• _Records drawn from a dataset_
________________

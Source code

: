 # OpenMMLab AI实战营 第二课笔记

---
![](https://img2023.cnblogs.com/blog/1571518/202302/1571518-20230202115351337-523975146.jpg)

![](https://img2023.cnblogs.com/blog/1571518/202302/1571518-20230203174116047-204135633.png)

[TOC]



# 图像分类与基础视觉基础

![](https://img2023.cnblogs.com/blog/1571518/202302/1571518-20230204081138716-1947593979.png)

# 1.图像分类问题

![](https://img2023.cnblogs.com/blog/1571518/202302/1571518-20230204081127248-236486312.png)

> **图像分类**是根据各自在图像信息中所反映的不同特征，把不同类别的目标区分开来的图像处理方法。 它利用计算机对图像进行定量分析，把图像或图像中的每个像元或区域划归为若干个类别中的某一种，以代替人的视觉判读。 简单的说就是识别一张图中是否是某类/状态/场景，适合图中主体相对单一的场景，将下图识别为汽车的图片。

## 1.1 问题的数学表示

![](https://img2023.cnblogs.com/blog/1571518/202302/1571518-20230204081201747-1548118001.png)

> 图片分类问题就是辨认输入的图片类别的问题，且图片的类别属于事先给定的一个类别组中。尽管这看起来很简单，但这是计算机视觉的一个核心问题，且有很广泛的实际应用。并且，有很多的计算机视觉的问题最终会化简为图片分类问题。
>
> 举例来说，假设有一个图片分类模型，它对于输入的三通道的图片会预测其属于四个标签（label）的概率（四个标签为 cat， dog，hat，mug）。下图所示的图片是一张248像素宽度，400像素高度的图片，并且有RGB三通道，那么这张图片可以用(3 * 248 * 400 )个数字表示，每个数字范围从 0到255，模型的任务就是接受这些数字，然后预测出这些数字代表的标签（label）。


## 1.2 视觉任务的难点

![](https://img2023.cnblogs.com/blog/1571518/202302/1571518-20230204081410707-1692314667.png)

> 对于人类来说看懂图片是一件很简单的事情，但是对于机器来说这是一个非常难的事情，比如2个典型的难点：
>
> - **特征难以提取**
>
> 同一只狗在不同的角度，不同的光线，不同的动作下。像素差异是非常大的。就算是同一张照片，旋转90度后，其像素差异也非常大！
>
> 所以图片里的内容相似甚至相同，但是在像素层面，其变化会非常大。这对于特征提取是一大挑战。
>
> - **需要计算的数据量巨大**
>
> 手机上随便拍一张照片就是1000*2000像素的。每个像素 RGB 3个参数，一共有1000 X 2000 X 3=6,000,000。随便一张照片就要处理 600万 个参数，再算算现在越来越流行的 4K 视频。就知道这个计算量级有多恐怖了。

________________

• _EXERCISE PROMPT_
If a line falls between the first line of the entries and the line containing "# 图像分类与基础视觉基础", or is one of those two, restate it word for word; leave all other lines out.

• _YOUR SOLUTION_
Source code

: # OpenMMLab AI实战营 第二课笔记

---
![](https://img2023.cnblogs.com/blog/1571518/202302/1571518-20230202115351337-523975146.jpg)

![](https://img2023.cnblogs.com/blog/1571518/202302/1571518-20230203174116047-204135633.png)

[TOC]



# 图像分类与基础视觉基础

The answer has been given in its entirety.